My research focuses on biodiversity, community structure, and the impacts of multiple stressors in marine ecosystems. I also study how changes in these ecosystems influence social and ecological well-being. I was a post-doctoral fellow at Louisiana State University and the University of California Santa Barbara, and I earned my PhD in Marine Science from the College of William & Mary.
Chesapeake Bay seagrass beds are highly biodiverse, but are increasingly subject to multiple stressors such as climate change and coastal development. In this project, I explored whether biodiversity can buffer ecosystem function against the impacts of multiple stressors in these habitats. I also examined the impacts of coastal development on seagrass community structure and function.

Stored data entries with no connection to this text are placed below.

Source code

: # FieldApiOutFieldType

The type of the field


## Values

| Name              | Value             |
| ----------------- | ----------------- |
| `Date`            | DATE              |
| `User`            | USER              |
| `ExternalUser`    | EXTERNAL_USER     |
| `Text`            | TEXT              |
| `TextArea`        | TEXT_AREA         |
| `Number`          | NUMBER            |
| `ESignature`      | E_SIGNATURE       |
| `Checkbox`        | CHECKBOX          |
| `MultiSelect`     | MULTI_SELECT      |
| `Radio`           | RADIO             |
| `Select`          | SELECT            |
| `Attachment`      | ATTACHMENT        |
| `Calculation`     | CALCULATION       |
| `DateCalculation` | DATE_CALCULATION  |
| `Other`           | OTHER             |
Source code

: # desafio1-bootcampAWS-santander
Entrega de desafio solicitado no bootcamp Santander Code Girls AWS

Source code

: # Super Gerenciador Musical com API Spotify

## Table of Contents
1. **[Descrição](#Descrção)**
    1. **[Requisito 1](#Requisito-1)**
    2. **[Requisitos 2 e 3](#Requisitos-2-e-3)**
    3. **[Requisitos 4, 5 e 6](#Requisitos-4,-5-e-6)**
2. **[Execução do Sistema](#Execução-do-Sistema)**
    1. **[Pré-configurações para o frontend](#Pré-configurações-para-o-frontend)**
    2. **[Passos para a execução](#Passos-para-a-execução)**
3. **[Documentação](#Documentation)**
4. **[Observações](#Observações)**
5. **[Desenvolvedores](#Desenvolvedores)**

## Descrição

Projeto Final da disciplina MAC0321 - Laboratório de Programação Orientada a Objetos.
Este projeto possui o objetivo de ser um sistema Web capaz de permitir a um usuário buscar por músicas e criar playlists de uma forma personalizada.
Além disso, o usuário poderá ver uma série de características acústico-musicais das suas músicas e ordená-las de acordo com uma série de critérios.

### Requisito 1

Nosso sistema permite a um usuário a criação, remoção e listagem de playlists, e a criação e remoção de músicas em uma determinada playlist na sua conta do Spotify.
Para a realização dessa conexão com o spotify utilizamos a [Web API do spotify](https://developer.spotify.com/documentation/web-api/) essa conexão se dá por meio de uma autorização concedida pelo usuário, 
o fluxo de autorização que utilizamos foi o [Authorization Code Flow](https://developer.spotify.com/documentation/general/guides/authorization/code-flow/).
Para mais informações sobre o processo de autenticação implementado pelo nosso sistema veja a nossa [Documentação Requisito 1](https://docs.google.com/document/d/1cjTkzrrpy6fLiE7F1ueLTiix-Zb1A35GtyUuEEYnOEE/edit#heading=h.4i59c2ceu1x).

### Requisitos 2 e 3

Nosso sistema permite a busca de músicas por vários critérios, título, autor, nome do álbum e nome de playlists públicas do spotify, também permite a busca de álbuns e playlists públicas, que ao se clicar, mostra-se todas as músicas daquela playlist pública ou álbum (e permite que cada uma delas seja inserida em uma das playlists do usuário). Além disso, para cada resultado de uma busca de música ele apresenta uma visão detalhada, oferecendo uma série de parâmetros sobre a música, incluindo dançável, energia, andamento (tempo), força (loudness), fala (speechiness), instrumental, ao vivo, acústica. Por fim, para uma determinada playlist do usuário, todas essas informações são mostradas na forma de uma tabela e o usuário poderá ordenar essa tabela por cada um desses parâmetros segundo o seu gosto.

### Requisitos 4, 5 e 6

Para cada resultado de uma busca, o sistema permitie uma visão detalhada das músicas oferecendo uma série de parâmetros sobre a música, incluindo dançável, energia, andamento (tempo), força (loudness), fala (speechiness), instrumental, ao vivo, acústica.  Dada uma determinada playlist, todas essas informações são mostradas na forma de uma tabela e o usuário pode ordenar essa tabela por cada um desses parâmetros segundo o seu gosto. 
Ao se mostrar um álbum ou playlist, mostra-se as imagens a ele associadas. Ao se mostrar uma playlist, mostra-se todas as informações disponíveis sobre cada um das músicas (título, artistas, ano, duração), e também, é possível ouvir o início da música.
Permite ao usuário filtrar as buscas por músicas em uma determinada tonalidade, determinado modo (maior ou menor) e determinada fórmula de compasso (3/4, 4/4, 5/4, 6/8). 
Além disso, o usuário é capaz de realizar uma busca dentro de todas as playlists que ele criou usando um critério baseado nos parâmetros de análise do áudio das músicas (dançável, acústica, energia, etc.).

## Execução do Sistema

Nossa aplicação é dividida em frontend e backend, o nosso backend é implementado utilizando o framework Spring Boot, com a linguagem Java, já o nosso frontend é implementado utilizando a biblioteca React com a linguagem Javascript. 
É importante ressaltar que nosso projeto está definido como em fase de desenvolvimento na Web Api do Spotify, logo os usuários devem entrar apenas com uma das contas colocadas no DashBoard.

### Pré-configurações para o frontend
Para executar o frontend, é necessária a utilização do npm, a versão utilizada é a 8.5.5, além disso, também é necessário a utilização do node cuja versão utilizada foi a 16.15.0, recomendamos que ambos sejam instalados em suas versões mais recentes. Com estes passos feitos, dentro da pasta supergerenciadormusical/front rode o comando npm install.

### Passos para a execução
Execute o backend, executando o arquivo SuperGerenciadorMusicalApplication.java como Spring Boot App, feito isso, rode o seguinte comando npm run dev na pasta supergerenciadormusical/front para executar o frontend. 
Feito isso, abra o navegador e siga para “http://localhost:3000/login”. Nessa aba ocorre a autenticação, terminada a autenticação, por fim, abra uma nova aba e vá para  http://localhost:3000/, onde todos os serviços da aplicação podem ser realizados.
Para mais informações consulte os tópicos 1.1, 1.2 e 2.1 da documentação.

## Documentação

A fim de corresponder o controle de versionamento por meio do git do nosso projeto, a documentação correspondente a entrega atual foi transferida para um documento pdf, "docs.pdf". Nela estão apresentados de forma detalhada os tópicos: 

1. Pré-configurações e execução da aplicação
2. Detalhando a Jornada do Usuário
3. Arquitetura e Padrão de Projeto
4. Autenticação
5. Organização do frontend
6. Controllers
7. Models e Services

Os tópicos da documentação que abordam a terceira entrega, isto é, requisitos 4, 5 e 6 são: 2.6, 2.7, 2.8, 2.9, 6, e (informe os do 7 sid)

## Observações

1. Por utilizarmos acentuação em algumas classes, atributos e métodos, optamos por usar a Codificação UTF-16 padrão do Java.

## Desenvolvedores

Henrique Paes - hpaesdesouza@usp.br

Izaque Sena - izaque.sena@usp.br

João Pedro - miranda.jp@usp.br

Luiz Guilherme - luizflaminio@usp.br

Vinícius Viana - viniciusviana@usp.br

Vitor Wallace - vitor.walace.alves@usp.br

Based in the Gulf of Mexico, this project investigated acute affects of oil spills in coastal ecosystems. More specifically, the goal was to understand how oil spill impacts can vary across a saltmarsh landscape. I studied the effects of oil on saltmarsh plant ecophysiology and growth. In addition, I researched how the impacts on plants can affect saltmarsh consumers.
This project focused on human-induced ecosystem change, how biodiversity can buffer this change, and the impacts of these changes on social-ecological systems. The work was based in the Gulf of Alaska, which is exposed to dramatic oceanographic and climate changes, and stressors such as oil spills. I investigated oil spill impacts on groundfish, spatial patterns of groundfish diversity, and drivers of mussel abundance on rocky shores.